Doch die Bürger des Landes meinen, dass für alles schon sehr viel bezahlt
wurde. Die schönen Versprechungen, dass die Europäische Union den Moldauern
mehr Wohlstand bringen könnte, werden hier niemanden täuschen. Die von der
Realität erschöpften Menschen sind skeptisch gegenüber allem.
## Bewohner, die von einem besseren Leben träumen
In den letzten paar Monaten sind die Schlangen für die Beantragung von
Reisepässen immer länger geworden. Und in diesen Schlangen stehen die
Bewohner des kleinen Agrarlandes, die von einem besseren Leben träumen:
Euros verdienen, an den besten europäischen Hochschulen studieren und sich
in europäischen Ferienorten erholen. Aber bis jetzt sind das einzige
Europäische bei uns die Preise.
Es gibt noch einen zweiten Aspekt in dieser Frage: Der EU beizutreten
bedeutet, die Hoffnung auf Selbständigkeit und Unabhängigkeit zu begraben.

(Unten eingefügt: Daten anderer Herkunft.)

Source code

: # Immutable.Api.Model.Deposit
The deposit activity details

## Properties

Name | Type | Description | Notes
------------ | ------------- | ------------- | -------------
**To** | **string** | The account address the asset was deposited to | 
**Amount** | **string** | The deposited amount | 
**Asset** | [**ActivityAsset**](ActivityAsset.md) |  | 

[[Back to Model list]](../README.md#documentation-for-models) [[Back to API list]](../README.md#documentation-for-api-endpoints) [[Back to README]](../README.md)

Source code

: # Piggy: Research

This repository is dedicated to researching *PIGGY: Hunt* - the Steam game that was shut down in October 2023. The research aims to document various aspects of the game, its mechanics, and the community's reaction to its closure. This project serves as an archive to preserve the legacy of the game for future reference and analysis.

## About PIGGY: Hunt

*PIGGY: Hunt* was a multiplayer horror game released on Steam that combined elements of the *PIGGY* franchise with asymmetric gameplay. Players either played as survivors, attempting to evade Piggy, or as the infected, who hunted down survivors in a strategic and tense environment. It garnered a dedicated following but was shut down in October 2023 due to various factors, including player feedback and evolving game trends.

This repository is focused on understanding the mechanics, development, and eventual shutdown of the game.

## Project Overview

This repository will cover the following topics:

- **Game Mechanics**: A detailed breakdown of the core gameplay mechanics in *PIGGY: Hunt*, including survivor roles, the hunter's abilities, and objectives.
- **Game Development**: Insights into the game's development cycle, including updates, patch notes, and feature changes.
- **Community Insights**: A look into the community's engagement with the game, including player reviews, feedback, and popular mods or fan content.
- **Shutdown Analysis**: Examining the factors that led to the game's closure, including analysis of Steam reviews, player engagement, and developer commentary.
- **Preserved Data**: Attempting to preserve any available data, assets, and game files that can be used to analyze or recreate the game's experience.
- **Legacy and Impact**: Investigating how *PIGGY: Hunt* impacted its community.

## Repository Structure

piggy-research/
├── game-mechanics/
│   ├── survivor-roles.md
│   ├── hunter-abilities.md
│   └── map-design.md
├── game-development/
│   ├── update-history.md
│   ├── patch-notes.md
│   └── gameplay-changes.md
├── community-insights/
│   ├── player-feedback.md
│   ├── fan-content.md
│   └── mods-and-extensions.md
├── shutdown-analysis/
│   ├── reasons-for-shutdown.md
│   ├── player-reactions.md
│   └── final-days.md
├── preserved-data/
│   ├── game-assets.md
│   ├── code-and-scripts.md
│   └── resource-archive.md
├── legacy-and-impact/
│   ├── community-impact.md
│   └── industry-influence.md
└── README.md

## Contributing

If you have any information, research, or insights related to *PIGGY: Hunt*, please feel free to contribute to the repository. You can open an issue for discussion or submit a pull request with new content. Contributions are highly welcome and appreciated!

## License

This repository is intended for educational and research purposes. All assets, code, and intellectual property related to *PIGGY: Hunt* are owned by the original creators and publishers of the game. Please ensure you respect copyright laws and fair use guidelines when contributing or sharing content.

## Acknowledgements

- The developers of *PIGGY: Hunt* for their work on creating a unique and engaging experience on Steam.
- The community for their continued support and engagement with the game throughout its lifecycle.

Und außer den Träumen von europäischen Ferienorten und ebenen Wegen lebt in
den Herzen der Moldauer noch ein anderer, süßer Wunsch – ihr Land weder von
Russland noch von der EU abhängig zu sehen.
Aber seien wir Realisten: dafür benötigen wir Dutzende von Jahren, und die
Armut breitet sich gerade jetzt und mit noch nie da gewesener
Geschwindigkeit aus. Und je schneller die Armut zunimmt, desto nötiger
braucht die Regierung politische Anreize. Die Machthaber versuchen noch,
sich an ihre Sessel zu krallen, während die Traktoren mit leeren Tanks auf
den Feldern stehen und auf Treibstoff warten, für den die Bauern einfach
kein Geld haben. Und gleichzeitig hören die Traktoristen im Radio die
schönen Märchen darüber, wie reich und sorglos unser Leben in der EU sein
wird. Irgendwann.
Aus dem Russischen: Gaby Coldewey
Finanziert wird das Projekt von der [3][taz Panter Stiftung].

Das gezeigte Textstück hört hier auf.